-- Record set --
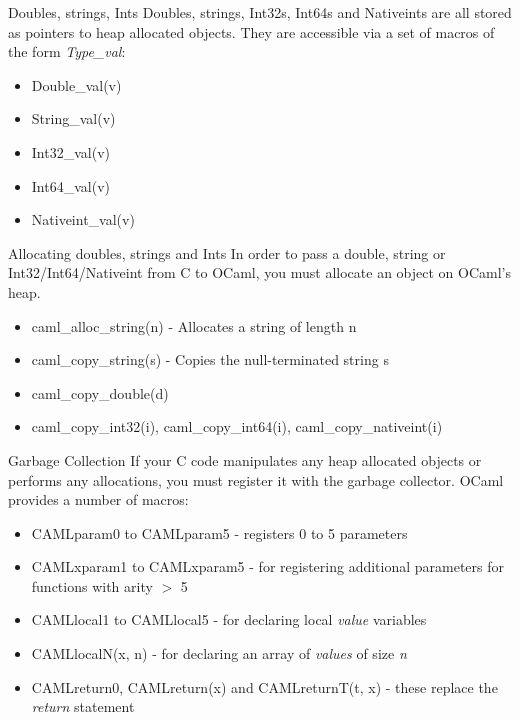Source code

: \documentclass{beamer}
\begin{document}
\begin{frame}{Doubles, strings, Ints}
Doubles, strings, Int32s, Int64s and Nativeints are all stored as pointers to heap allocated objects.
They are accessible via a set of macros of the form \emph{Type\_val}:
\begin{itemize}
    \item Double\_val(v)
    \item String\_val(v)
    \item Int32\_val(v)
    \item Int64\_val(v)
    \item Nativeint\_val(v)
\end{itemize}
\end{frame}

\begin{frame}{Allocating doubles, strings and Ints}
In order to pass a double, string or Int32/Int64/Nativeint from C to OCaml, you must allocate an
object on OCaml's heap.
\begin{itemize}
    \item caml\_alloc\_string(n) - Allocates a string of length n
    \item caml\_copy\_string(s) - Copies the null-terminated string s
    \item caml\_copy\_double(d)
    \item caml\_copy\_int32(i), caml\_copy\_int64(i), caml\_copy\_nativeint(i)
\end{itemize}
\end{frame}

\begin{frame}{Garbage Collection}
If your C code manipulates any heap allocated objects or performs any allocations, you must
register it with the garbage collector.  OCaml provides a number of macros:
\begin{itemize}
    \item CAMLparam0 to CAMLparam5 - registers 0 to 5 parameters
    \item CAMLxparam1 to CAMLxparam5 - for registering additional parameters for functions with arity $>$ 5
    \item CAMLlocal1 to CAMLlocal5 - for declaring local \emph{value} variables
    \item CAMLlocalN(x, n) - for declaring an array of \emph{values} of size \emph{n}
    \item CAMLreturn0, CAMLreturn(x) and CAMLreturnT(t, x) - these replace the \emph{return} statement
\end{itemize}
\end{frame}
\end{document}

-- Exercise objective --
Answer with one number only: how many lines in the data contain the word "must"?

-- Task output --
2